Stored data
-*-*-

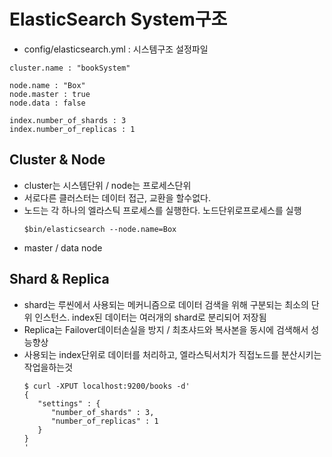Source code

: # ElasticSearch System구조
- config/elasticsearch.yml : 시스템구조 설정파일
```
cluster.name : "bookSystem"

node.name : "Box"
node.master : true
node.data : false

index.number_of_shards : 3
index.number_of_replicas : 1
```

## Cluster & Node
- cluster는 시스템단위 / node는 프로세스단위
- 서로다른 클러스터는 데이터 접근, 교환을 할수없다.
- 노드는 각 하나의 엘라스틱 프로세스를 실행한다. 노드단위로프로세스를 실행
   ```
   $bin/elasticsearch --node.name=Box
   ```
- master / data node

## Shard & Replica
- shard는 루씬에서 사용되는 메커니즘으로 데이터 검색을 위해 구분되는 최소의 단위 인스턴스. index된 데이터는 여러개의 shard로 분리되어 저장됨
- Replica는 Failover데이터손실을 방지 / 최초샤드와 복사본을 동시에 검색해서 성능향상
- 사용되는 index단위로 데이터를 처리하고, 엘라스틱서치가 직접노드를 분산시키는 작업을하는것
   ```
   $ curl -XPUT localhost:9200/books -d'
   {
      "settings" : {
         "number_of_shards" : 3,
         "number_of_replicas" : 1
      }
   }
   '
   ```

-*-*-

What this task involves
An exact repeat of all the data is required, pictures excluded.

Answer below
Source code

: # ElasticSearch System구조
- config/elasticsearch.yml : 시스템구조 설정파일
```
cluster.name : "bookSystem"

node.name : "Box"
node.master : true
node.data : false

index.number_of_shards : 3
index.number_of_replicas : 1
```

## Cluster & Node
- cluster는 시스템단위 / node는 프로세스단위
- 서로다른 클러스터는 데이터 접근, 교환을 할수없다.
- 노드는 각 하나의 엘라스틱 프로세스를 실행한다. 노드단위로프로세스를 실행
   ```
   $bin/elasticsearch --node.name=Box
   ```
- master / data node

## Shard & Replica
- shard는 루씬에서 사용되는 메커니즘으로 데이터 검색을 위해 구분되는 최소의 단위 인스턴스. index된 데이터는 여러개의 shard로 분리되어 저장됨
- Replica는 Failover데이터손실을 방지 / 최초샤드와 복사본을 동시에 검색해서 성능향상
- 사용되는 index단위로 데이터를 처리하고, 엘라스틱서치가 직접노드를 분산시키는 작업을하는것
   ```
   $ curl -XPUT localhost:9200/books -d'
   {
      "settings" : {
         "number_of_shards" : 3,
         "number_of_replicas" : 1
      }
   }
   '
   ```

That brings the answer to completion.